• [What you have to do]: Nothing but the records, repeated word for word and free of pictures, belongs in the answer.

[[ Information provided, beginning ]]

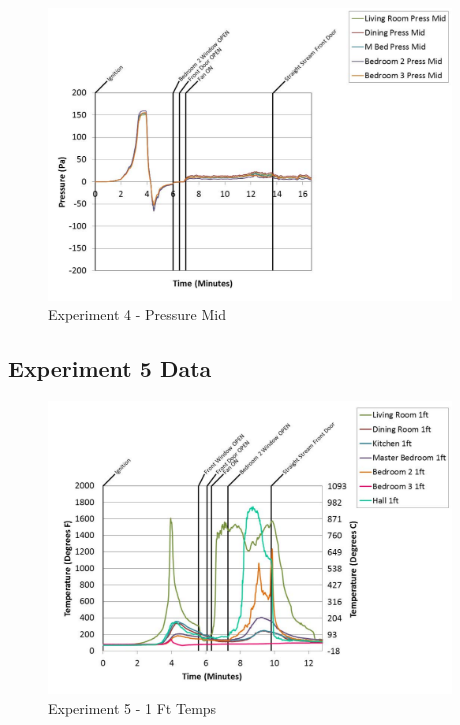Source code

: \documentclass{article}
\begin{document}
\begin{appendices}
	\begin{figure}[h!]
		\centering
		\includegraphics[height=3.05in]{0_Images/Results_Charts/Exp_4_Charts/PressureMid.pdf}
		\caption{Experiment 4 - Pressure Mid}
	\end{figure}
 
	\clearpage

		\clearpage
\clearpage		\large
\subsection{Experiment 5 Data} \label{App:Exp5Results} 

	\begin{figure}[h!]
		\centering
		\includegraphics[height=3.05in]{0_Images/Results_Charts/Exp_5_Charts/1FtTemps.pdf}
		\caption{Experiment 5 - 1 Ft Temps}
	\end{figure}
 


\end{appendices}
\end{document}
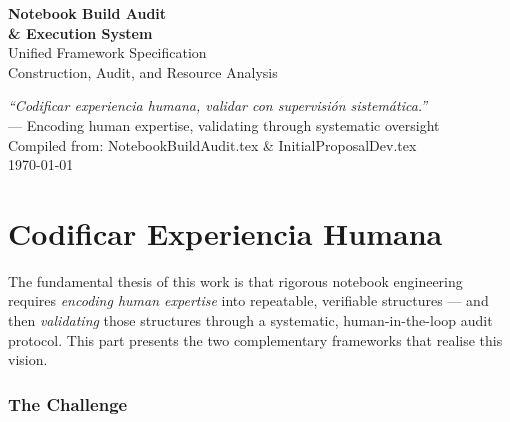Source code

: \documentclass[11pt, a4paper]{article}
\begin{document}
\begin{titlepage}
  \centering
  \vspace*{3cm}

  {\Huge\bfseries Notebook Build Audit}\\[0.4cm]
  {\Huge\bfseries \& Execution System}\\[1cm]
  {\Large Unified Framework Specification}\\[0.5cm]
  {\large Construction, Audit, and Resource Analysis}\\[3cm]

  \vfill

  {\large\textit{``Codificar experiencia humana, validar con supervisión
  sistemática.''}}\\[0.3cm]
  {\footnotesize\color{clrGray} — Encoding human expertise, validating through
  systematic oversight}\\[2cm]

  {\footnotesize\color{clrGray} Compiled from: NotebookBuildAudit.tex \&
  InitialProposalDev.tex}\\[0.2cm]
  {\footnotesize\color{clrGray} \today}
  \vspace*{2cm}
\end{titlepage}

\newpage
\tableofcontents
\newpage

\part{Codificar Experiencia Humana}

The fundamental thesis of this work is that rigorous notebook engineering
requires \textit{encoding human expertise} into repeatable, verifiable
structures — and then \textit{validating} those structures through a
systematic, human-in-the-loop audit protocol. This part presents the two
complementary frameworks that realise this vision.

\section{The Challenge}
\end{document}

[[ Information provided, end ]]

• [Response to this task]:
Source code

: \documentclass{article}
\begin{document}
\begin{appendices}
	\begin{figure}[h!]
		\centering
		\includegraphics[height=3.05in]{0_Images/Results_Charts/Exp_4_Charts/PressureMid.pdf}
		\caption{Experiment 4 - Pressure Mid}
	\end{figure}
 
	\clearpage

		\clearpage
\clearpage		\large
\subsection{Experiment 5 Data} \label{App:Exp5Results} 

	\begin{figure}[h!]
		\centering
		\includegraphics[height=3.05in]{0_Images/Results_Charts/Exp_5_Charts/1FtTemps.pdf}
		\caption{Experiment 5 - 1 Ft Temps}
	\end{figure}
 


\end{appendices}
\end{document}
Source code

: \documentclass[11pt, a4paper]{article}
\begin{document}
\begin{titlepage}
  \centering
  \vspace*{3cm}

  {\Huge\bfseries Notebook Build Audit}\\[0.4cm]
  {\Huge\bfseries \& Execution System}\\[1cm]
  {\Large Unified Framework Specification}\\[0.5cm]
  {\large Construction, Audit, and Resource Analysis}\\[3cm]

  \vfill

  {\large\textit{``Codificar experiencia humana, validar con supervisión
  sistemática.''}}\\[0.3cm]
  {\footnotesize\color{clrGray} — Encoding human expertise, validating through
  systematic oversight}\\[2cm]

  {\footnotesize\color{clrGray} Compiled from: NotebookBuildAudit.tex \&
  InitialProposalDev.tex}\\[0.2cm]
  {\footnotesize\color{clrGray} \today}
  \vspace*{2cm}
\end{titlepage}

\newpage
\tableofcontents
\newpage

\part{Codificar Experiencia Humana}

The fundamental thesis of this work is that rigorous notebook engineering
requires \textit{encoding human expertise} into repeatable, verifiable
structures — and then \textit{validating} those structures through a
systematic, human-in-the-loop audit protocol. This part presents the two
complementary frameworks that realise this vision.

\section{The Challenge}
\end{document}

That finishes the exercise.